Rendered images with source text
▼▼▼
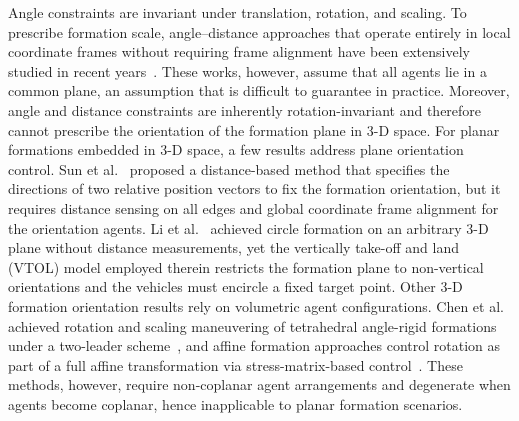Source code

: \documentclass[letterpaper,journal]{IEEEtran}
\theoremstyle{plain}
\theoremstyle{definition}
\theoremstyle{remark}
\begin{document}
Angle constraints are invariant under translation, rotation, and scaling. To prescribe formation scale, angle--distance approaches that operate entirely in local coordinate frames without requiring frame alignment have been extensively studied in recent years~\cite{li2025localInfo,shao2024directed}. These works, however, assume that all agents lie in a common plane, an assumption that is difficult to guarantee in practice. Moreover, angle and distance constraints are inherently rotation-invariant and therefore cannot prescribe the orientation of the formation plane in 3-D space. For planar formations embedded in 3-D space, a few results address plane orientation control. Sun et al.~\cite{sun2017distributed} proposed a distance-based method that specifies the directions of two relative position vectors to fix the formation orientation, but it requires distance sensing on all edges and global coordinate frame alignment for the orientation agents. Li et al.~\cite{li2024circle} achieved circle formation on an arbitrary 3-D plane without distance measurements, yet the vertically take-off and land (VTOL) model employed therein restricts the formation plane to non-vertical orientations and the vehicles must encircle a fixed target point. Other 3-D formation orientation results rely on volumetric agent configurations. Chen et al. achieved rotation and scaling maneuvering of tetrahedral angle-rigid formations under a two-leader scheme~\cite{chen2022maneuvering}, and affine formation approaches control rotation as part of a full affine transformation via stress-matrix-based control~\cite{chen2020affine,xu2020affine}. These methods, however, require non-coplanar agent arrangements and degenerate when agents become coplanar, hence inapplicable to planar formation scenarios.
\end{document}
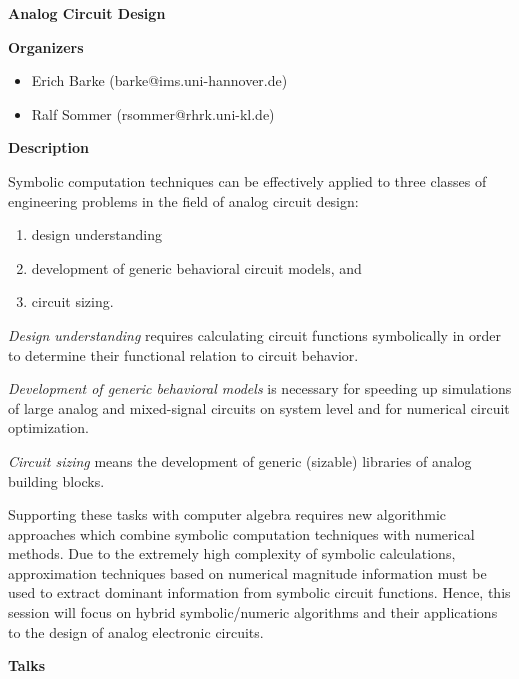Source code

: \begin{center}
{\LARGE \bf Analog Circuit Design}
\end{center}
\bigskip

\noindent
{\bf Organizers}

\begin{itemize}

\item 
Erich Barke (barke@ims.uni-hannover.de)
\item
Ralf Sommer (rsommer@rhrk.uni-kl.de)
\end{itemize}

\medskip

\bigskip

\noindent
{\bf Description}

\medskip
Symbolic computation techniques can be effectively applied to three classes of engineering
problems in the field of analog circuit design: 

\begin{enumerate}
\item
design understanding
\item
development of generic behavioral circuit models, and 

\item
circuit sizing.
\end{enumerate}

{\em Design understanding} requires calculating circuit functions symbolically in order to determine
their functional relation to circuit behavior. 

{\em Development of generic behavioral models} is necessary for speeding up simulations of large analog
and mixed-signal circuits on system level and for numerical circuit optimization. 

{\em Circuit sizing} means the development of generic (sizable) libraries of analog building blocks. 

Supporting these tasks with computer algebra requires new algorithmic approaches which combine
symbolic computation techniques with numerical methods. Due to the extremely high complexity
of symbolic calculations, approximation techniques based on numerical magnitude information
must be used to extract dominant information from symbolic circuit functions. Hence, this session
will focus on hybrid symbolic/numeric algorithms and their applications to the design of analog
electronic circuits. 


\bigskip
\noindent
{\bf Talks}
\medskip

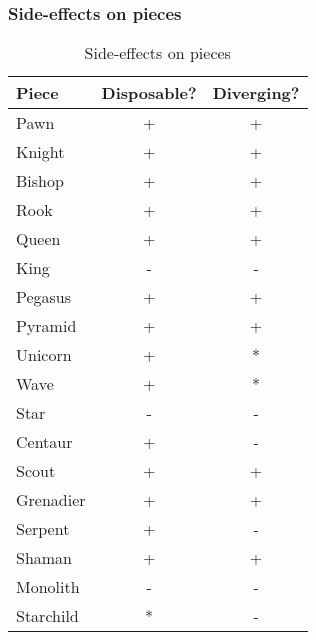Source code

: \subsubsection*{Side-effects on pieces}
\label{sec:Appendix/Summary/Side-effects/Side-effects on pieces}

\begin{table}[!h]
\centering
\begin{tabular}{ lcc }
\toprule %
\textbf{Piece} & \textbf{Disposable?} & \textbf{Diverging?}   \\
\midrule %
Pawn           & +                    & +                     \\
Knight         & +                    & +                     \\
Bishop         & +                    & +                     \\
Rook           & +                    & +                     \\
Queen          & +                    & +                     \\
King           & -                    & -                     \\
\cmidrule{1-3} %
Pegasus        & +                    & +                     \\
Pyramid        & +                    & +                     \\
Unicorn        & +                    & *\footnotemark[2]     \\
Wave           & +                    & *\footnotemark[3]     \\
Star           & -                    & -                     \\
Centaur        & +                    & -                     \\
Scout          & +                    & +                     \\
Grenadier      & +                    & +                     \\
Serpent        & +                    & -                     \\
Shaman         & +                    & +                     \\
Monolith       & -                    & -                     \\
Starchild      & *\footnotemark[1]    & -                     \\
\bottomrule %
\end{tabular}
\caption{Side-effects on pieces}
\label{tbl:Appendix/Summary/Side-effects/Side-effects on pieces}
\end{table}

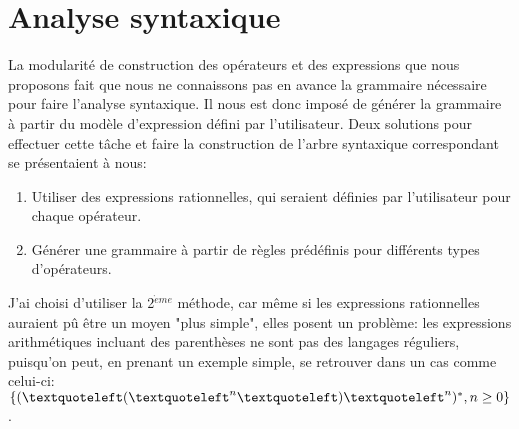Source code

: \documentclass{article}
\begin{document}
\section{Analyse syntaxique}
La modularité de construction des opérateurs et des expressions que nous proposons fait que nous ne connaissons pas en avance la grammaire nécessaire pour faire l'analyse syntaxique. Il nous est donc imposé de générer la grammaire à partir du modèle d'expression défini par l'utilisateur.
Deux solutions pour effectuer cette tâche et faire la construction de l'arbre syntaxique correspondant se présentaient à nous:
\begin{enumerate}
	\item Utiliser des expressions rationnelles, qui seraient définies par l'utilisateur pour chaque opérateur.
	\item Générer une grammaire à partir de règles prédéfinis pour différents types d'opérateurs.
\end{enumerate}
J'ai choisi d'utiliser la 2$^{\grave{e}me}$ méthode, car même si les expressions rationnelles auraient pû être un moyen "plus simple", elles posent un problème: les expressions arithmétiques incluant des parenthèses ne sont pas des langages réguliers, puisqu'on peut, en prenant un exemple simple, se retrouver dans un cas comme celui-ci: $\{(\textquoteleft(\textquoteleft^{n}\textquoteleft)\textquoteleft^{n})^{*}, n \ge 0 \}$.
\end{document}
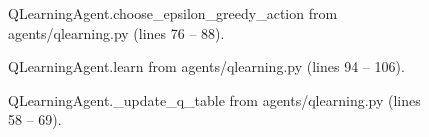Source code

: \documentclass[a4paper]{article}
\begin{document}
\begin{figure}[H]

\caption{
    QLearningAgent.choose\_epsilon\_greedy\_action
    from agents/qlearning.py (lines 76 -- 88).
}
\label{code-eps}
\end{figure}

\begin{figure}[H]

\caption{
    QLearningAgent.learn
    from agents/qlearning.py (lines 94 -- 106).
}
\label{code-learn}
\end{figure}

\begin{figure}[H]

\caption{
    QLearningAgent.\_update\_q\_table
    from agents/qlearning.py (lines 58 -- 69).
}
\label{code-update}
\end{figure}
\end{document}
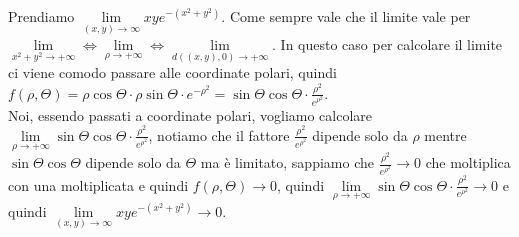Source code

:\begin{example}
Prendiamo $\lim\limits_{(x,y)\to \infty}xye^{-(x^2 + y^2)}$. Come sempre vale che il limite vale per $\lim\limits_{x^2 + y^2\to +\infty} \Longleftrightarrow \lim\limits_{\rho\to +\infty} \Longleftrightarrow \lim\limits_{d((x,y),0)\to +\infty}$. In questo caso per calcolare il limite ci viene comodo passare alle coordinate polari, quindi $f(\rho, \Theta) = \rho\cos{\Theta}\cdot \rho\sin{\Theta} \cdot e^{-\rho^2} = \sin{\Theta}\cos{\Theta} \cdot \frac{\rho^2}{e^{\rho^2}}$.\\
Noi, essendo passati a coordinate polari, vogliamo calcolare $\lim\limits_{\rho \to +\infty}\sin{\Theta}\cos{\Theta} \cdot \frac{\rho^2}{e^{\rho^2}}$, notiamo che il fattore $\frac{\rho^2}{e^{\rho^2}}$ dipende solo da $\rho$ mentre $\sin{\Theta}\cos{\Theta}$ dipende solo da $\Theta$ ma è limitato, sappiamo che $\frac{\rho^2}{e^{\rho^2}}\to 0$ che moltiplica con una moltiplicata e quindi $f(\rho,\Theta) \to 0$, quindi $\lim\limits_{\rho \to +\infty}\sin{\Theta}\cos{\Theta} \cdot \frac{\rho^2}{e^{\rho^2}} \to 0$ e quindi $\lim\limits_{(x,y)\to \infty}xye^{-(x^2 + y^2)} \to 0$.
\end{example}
▲▲▲
Before duplicating the entries above, strip out the pictures and keep the rest exact.

EXPECTED ANSWER
Source code

: \documentclass[letterpaper,journal]{IEEEtran}
\theoremstyle{plain}
\theoremstyle{definition}
\theoremstyle{remark}
\begin{document}
Angle constraints are invariant under translation, rotation, and scaling. To prescribe formation scale, angle--distance approaches that operate entirely in local coordinate frames without requiring frame alignment have been extensively studied in recent years~\cite{li2025localInfo,shao2024directed}. These works, however, assume that all agents lie in a common plane, an assumption that is difficult to guarantee in practice. Moreover, angle and distance constraints are inherently rotation-invariant and therefore cannot prescribe the orientation of the formation plane in 3-D space. For planar formations embedded in 3-D space, a few results address plane orientation control. Sun et al.~\cite{sun2017distributed} proposed a distance-based method that specifies the directions of two relative position vectors to fix the formation orientation, but it requires distance sensing on all edges and global coordinate frame alignment for the orientation agents. Li et al.~\cite{li2024circle} achieved circle formation on an arbitrary 3-D plane without distance measurements, yet the vertically take-off and land (VTOL) model employed therein restricts the formation plane to non-vertical orientations and the vehicles must encircle a fixed target point. Other 3-D formation orientation results rely on volumetric agent configurations. Chen et al. achieved rotation and scaling maneuvering of tetrahedral angle-rigid formations under a two-leader scheme~\cite{chen2022maneuvering}, and affine formation approaches control rotation as part of a full affine transformation via stress-matrix-based control~\cite{chen2020affine,xu2020affine}. These methods, however, require non-coplanar agent arrangements and degenerate when agents become coplanar, hence inapplicable to planar formation scenarios.
\end{document}
Source code

: \begin{center}
{\LARGE \bf Analog Circuit Design}
\end{center}
\bigskip

\noindent
{\bf Organizers}

\begin{itemize}

\item 
Erich Barke (barke@ims.uni-hannover.de)
\item
Ralf Sommer (rsommer@rhrk.uni-kl.de)
\end{itemize}

\medskip

\bigskip

\noindent
{\bf Description}

\medskip
Symbolic computation techniques can be effectively applied to three classes of engineering
problems in the field of analog circuit design: 

\begin{enumerate}
\item
design understanding
\item
development of generic behavioral circuit models, and 

\item
circuit sizing.
\end{enumerate}

{\em Design understanding} requires calculating circuit functions symbolically in order to determine
their functional relation to circuit behavior. 

{\em Development of generic behavioral models} is necessary for speeding up simulations of large analog
and mixed-signal circuits on system level and for numerical circuit optimization. 

{\em Circuit sizing} means the development of generic (sizable) libraries of analog building blocks. 

Supporting these tasks with computer algebra requires new algorithmic approaches which combine
symbolic computation techniques with numerical methods. Due to the extremely high complexity
of symbolic calculations, approximation techniques based on numerical magnitude information
must be used to extract dominant information from symbolic circuit functions. Hence, this session
will focus on hybrid symbolic/numeric algorithms and their applications to the design of analog
electronic circuits. 


\bigskip
\noindent
{\bf Talks}
\medskip

Source code

: \subsubsection*{Side-effects on pieces}
\label{sec:Appendix/Summary/Side-effects/Side-effects on pieces}

\begin{table}[!h]
\centering
\begin{tabular}{ lcc }
\toprule %
\textbf{Piece} & \textbf{Disposable?} & \textbf{Diverging?}   \\
\midrule %
Pawn           & +                    & +                     \\
Knight         & +                    & +                     \\
Bishop         & +                    & +                     \\
Rook           & +                    & +                     \\
Queen          & +                    & +                     \\
King           & -                    & -                     \\
\cmidrule{1-3} %
Pegasus        & +                    & +                     \\
Pyramid        & +                    & +                     \\
Unicorn        & +                    & *\footnotemark[2]     \\
Wave           & +                    & *\footnotemark[3]     \\
Star           & -                    & -                     \\
Centaur        & +                    & -                     \\
Scout          & +                    & +                     \\
Grenadier      & +                    & +                     \\
Serpent        & +                    & -                     \\
Shaman         & +                    & +                     \\
Monolith       & -                    & -                     \\
Starchild      & *\footnotemark[1]    & -                     \\
\bottomrule %
\end{tabular}
\caption{Side-effects on pieces}
\label{tbl:Appendix/Summary/Side-effects/Side-effects on pieces}
\end{table}

Source code

: \documentclass{article}
\begin{document}
\section{Analyse syntaxique}
La modularité de construction des opérateurs et des expressions que nous proposons fait que nous ne connaissons pas en avance la grammaire nécessaire pour faire l'analyse syntaxique. Il nous est donc imposé de générer la grammaire à partir du modèle d'expression défini par l'utilisateur.
Deux solutions pour effectuer cette tâche et faire la construction de l'arbre syntaxique correspondant se présentaient à nous:
\begin{enumerate}
	\item Utiliser des expressions rationnelles, qui seraient définies par l'utilisateur pour chaque opérateur.
	\item Générer une grammaire à partir de règles prédéfinis pour différents types d'opérateurs.
\end{enumerate}
J'ai choisi d'utiliser la 2$^{\grave{e}me}$ méthode, car même si les expressions rationnelles auraient pû être un moyen "plus simple", elles posent un problème: les expressions arithmétiques incluant des parenthèses ne sont pas des langages réguliers, puisqu'on peut, en prenant un exemple simple, se retrouver dans un cas comme celui-ci: $\{(\textquoteleft(\textquoteleft^{n}\textquoteleft)\textquoteleft^{n})^{*}, n \ge 0 \}$.
\end{document}
Source code

: \documentclass[a4paper]{article}
\begin{document}
\begin{figure}[H]

\caption{
    QLearningAgent.choose\_epsilon\_greedy\_action
    from agents/qlearning.py (lines 76 -- 88).
}
\label{code-eps}
\end{figure}

\begin{figure}[H]

\caption{
    QLearningAgent.learn
    from agents/qlearning.py (lines 94 -- 106).
}
\label{code-learn}
\end{figure}

\begin{figure}[H]

\caption{
    QLearningAgent.\_update\_q\_table
    from agents/qlearning.py (lines 58 -- 69).
}
\label{code-update}
\end{figure}
\end{document}
Source code

:\begin{example}
Prendiamo $\lim\limits_{(x,y)\to \infty}xye^{-(x^2 + y^2)}$. Come sempre vale che il limite vale per $\lim\limits_{x^2 + y^2\to +\infty} \Longleftrightarrow \lim\limits_{\rho\to +\infty} \Longleftrightarrow \lim\limits_{d((x,y),0)\to +\infty}$. In questo caso per calcolare il limite ci viene comodo passare alle coordinate polari, quindi $f(\rho, \Theta) = \rho\cos{\Theta}\cdot \rho\sin{\Theta} \cdot e^{-\rho^2} = \sin{\Theta}\cos{\Theta} \cdot \frac{\rho^2}{e^{\rho^2}}$.\\
Noi, essendo passati a coordinate polari, vogliamo calcolare $\lim\limits_{\rho \to +\infty}\sin{\Theta}\cos{\Theta} \cdot \frac{\rho^2}{e^{\rho^2}}$, notiamo che il fattore $\frac{\rho^2}{e^{\rho^2}}$ dipende solo da $\rho$ mentre $\sin{\Theta}\cos{\Theta}$ dipende solo da $\Theta$ ma è limitato, sappiamo che $\frac{\rho^2}{e^{\rho^2}}\to 0$ che moltiplica con una moltiplicata e quindi $f(\rho,\Theta) \to 0$, quindi $\lim\limits_{\rho \to +\infty}\sin{\Theta}\cos{\Theta} \cdot \frac{\rho^2}{e^{\rho^2}} \to 0$ e quindi $\lim\limits_{(x,y)\to \infty}xye^{-(x^2 + y^2)} \to 0$.
\end{example}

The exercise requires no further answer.